Belgien

EU-Krisenkommissarin: Brand im Hohen Venn „offensichtlich“ menschlichen Ursprungs

Der Waldbrand im Hohen Venn ist laut EU-Krisenkommissarin Hadja Lahbib menschlichen Ursprungs. Rund 3000 Hektar Vegetation wurden zerstört, auch Monschau war betroffen.

Das Feuer im Hohen Venn brach am 14. August aus und hat Tausende Hektar erfasst

Das Feuer im Hohen Venn brach am 14. August aus und hat Tausende Hektar erfasst Foto: Julien Warnand/Belga/dpa

Die EU-Krisenkommissarin Hadja Lahbib hat bei einem Besuch des Waldbrandgebiets im belgischen Naturschutzgebiet Hohes Venn eine natürliche Ursache für das Feuer ausgeschlossen.
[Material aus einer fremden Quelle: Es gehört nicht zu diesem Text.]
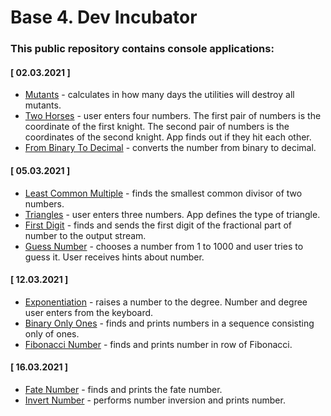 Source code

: # Base 4. Dev Incubator

### This public repository contains console applications:

#### [ 02.03.2021 ]
- [Mutants](https://github.com/rkaznouski/Base_4/blob/master/Mutants/Mutants.cpp) - calculates in how many days the utilities will destroy all mutants.
- [Two Horses](https://github.com/rkaznouski/Base_4/blob/master/TwoHorses/TwoHorses.cpp) - user enters four numbers. The first pair of numbers is the coordinate of the first knight. The second pair of numbers is the coordinates of the second knight. App finds out if they hit each other.
- [From Binary To Decimal](https://github.com/rkaznouski/Base_4/blob/master/FromBinaryToDecimal/FromBinaryToDecimal.cpp) - converts the number from binary to decimal.
 
#### [ 05.03.2021 ]
- [Least Common Multiple](https://github.com/rkaznouski/Base_4/blob/master/LeastCommonMultiple/LeastCommonMultiple.cpp) - finds the smallest common divisor of two numbers.
- [Triangles](https://github.com/rkaznouski/Base_4/blob/master/Triangles/Triangles.cpp) - user enters three numbers. App defines the type of triangle.
- [First Digit](https://github.com/rkaznouski/Base_4/blob/master/FirstDigit/FirstDigit.cpp) - finds and sends the first digit of the fractional part of number to the output stream.
- [Guess Number](https://github.com/rkaznouski/Base_4/blob/master/GuessNumber/GuessNumber.cpp) - chooses a number from 1 to 1000 and user tries to guess it. User receives hints about number.

#### [ 12.03.2021 ]
- [Exponentiation](https://github.com/rkaznouski/Base_4/blob/master/Exponentiation/Exponentiation.cpp) - raises a number to the degree. Number and degree user enters from the keyboard.
- [Binary Only Ones](https://github.com/rkaznouski/Base_4/blob/master/BinaryOnlyOnes/BinaryOnlyOnes.cpp) - finds and prints numbers in a sequence consisting only of ones.
- [Fibonacci Number](https://github.com/rkaznouski/Base_4/blob/master/FibonacciNumber/FibonacciNumber.cpp) - finds and prints number in row of Fibonacci.

#### [ 16.03.2021 ]
- [Fate Number](https://github.com/rkaznouski/Base_4/blob/master/NumberFate/NumberFate.cpp) - finds and prints the fate number.
- [Invert Number](https://github.com/rkaznouski/Base_4/blob/master/NumberInvert/NumberInvert.cpp) - performs number inversion and prints number.
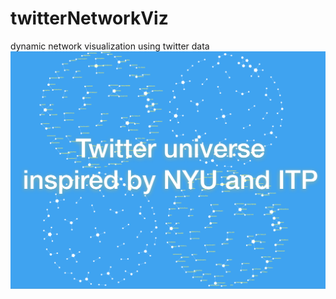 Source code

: # twitterNetworkViz
dynamic network visualization using twitter data
![Final presentation deck](banner.png)
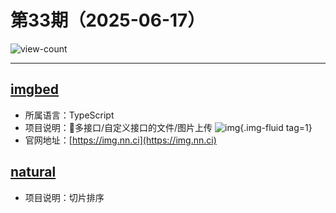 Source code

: # 第33期（2025-06-17）

![view-count](https://count.getloli.com/@xiaoxuan6-weekly-20250617)

---
## [imgbed](https://github.com/Xhofe/imgbed)
- 所属语言：TypeScript
- 项目说明：📒多接口/自定义接口的文件/图片上传
![img](https://ghfast.top/https://raw.githubusercontent.com/xiaoxuan6/weekly/main/docs/static/images/2025-06-17/1750125761.png){.img-fluid tag=1}
- 官网地址：[https://img.nn.ci](https://img.nn.ci)

## [natural](https://github.com/maruel/natural)
- 项目说明：切片排序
Der Brand im Osten des Landes sei „ganz offensichtlich zu 100 Prozent menschlichen Ursprungs“, sagte Lahbib am Dienstag nach Gesprächen mit Brandexperten vor Ort. Sobald geklärt sei, was genau das Feuer ausgelöst habe, müssten die Lehren daraus gezogen werden, fügte die Kommissarin hinzu.

3000 Hektar vernichtet

Lahbib sprach vor Journalisten von „vermutlich unabsichtlichem, unbewusstem“ menschlichen Verhalten, das zu dem verheerenden Brand geführt habe.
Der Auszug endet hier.